The authors declare that the research was conducted in the absence of any commercial or financial relationships that could be construed as a potential conflict of interest.

Figures

FIGURE 1
FIGURE 1
(A) Personal protective equipment (PPE) variant 1 consists of a single-use coverall (Cat. III, type 4-B/5-B/6-B), apron with long sleeves, a double layer of shoe covers worn over crocs, a double layer of differently colored gloves, e.g., green nitrile gloves as the inner layer and white gloves as the outer layer, FFP3 mask, goggles and face shield. (B) PPE variant 2 corresponds with variant 1 but FFP3 mask, goggles and face shield are replaced by a powered air-purifying respirator (PAPR, e.g., Jupiter™ Air Filter Unit with two A2BEKP filters and 8 h rechargeable batteries) connected to a hood assembly providing head, face and shoulder coverage. (C) PPE variant 3 consists of a Tychem 2000C protective suit (Cat.
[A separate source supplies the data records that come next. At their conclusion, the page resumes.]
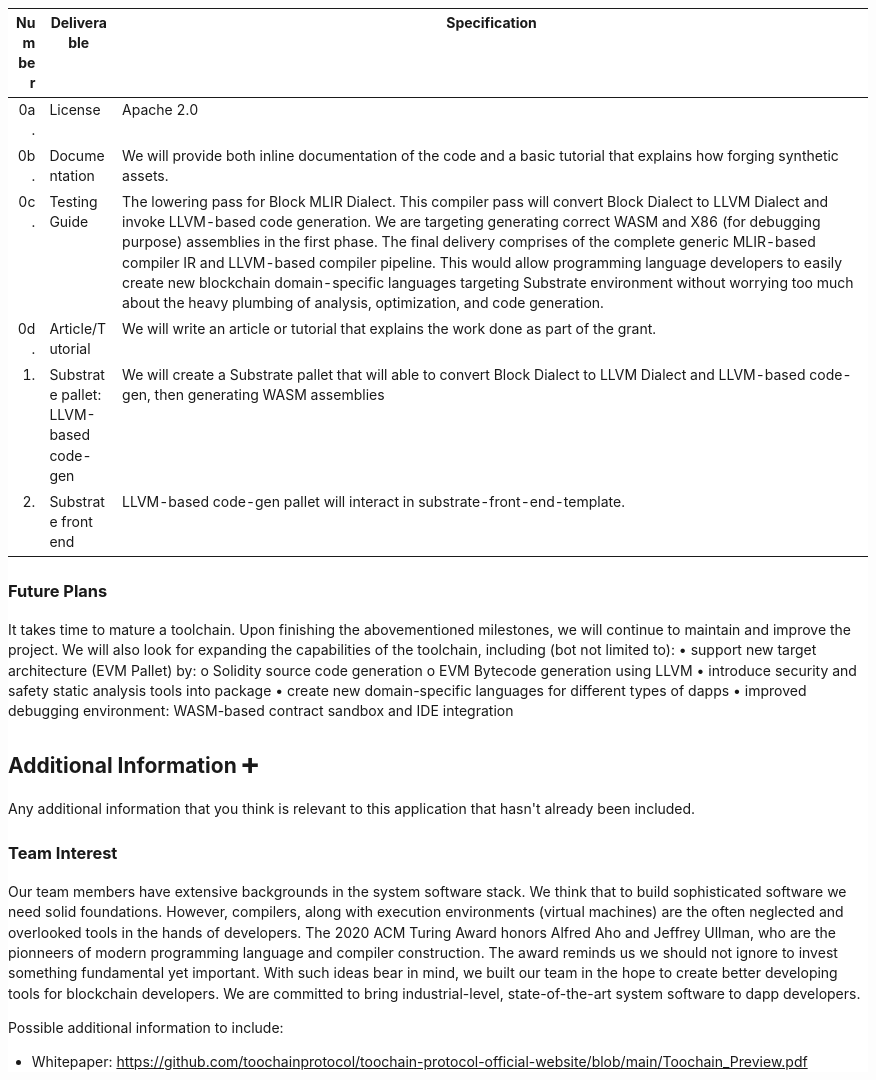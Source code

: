 | Number | Deliverable | Specification |
| -----: | ----------- | ------------- |
| 0a. | License | Apache 2.0 |
| 0b. | Documentation | We will provide both inline documentation of the code and a basic tutorial that explains how forging synthetic assets. |
| 0c. | Testing Guide | The lowering pass for Block MLIR Dialect. This compiler pass will convert Block Dialect to LLVM Dialect and invoke LLVM-based code generation. We are targeting generating correct WASM and X86 (for debugging purpose) assemblies in the first phase. The final delivery comprises of the complete generic MLIR-based compiler IR and LLVM-based compiler pipeline. This would allow programming language developers to easily create new blockchain domain-specific languages targeting Substrate environment without worrying too much about the heavy plumbing of analysis, optimization, and code generation.| 
| 0d. | Article/Tutorial | We will write an article or tutorial that explains the work done as part of the grant. |
| 1. | Substrate pallet: LLVM-based code-gen | We will create a Substrate pallet that will able to convert Block Dialect to LLVM Dialect and LLVM-based code-gen, then generating WASM assemblies  |
| 2. | Substrate front end | LLVM-based code-gen pallet will interact in substrate-front-end-template. |




### Future Plans
It takes time to mature a toolchain. Upon finishing the abovementioned milestones, we will continue to maintain and improve the project. We will also look for expanding the capabilities of the toolchain, including (bot not limited to):
•	support new target architecture (EVM Pallet) by:
o	Solidity source code generation
o	EVM Bytecode generation using LLVM
•	introduce security and safety static analysis tools into package
•	create new domain-specific languages for different types of dapps
•	improved debugging environment: WASM-based contract sandbox and IDE integration

## Additional Information :heavy_plus_sign: 


Any additional information that you think is relevant to this application that hasn't already been included.


### Team Interest
Our team members have extensive backgrounds in the system software stack. We think that to build sophisticated software we need solid foundations. However, compilers, along with execution environments (virtual machines) are the often neglected and overlooked tools in the hands of developers.
The 2020 ACM Turing Award honors Alfred Aho and Jeffrey Ullman, who are the pionneers of modern programming language and compiler construction. The award reminds us we should not ignore to invest something fundamental yet important. With such ideas bear in mind, we built our team in the hope to create better developing tools for blockchain developers. We are committed to bring industrial-level, state-of-the-art system software to dapp developers.


Possible additional information to include:

* Whitepaper: https://github.com/toochainprotocol/toochain-protocol-official-website/blob/main/Toochain_Preview.pdf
III, Type 3/4/5/6) which protects against biological substances, and is impermeable to liquid and particles. Outer layers of gloves and chemical protective boots are sealed with adhesive tape. The hood is ventilated by the same PAPR used in variant 2. (D) PPE variant 4 consists of a one-piece Tychem ProChem protective suit (CPM F1 H L2, Cat. III, Type 3/5) with integrated boot socks and gloves, resistant against biological hazards, particles, and liquids. (E) Two biosafety cabinets category II connected to the exhaust air allow parallel work with different agents. (F) Incubators for cell culture and bacteria. (G) The chemical shower is an additional safety device for decontamination of corpses in a body bag after autopsies and lab workers by means of different processes and disinfectants. (H) Disinfectants are fumigated through eight nozzles (red arrow) into the shower cabinet and (I) incubated for a defined time period. RLWs must move to ensure safe distribution of the disinfectant.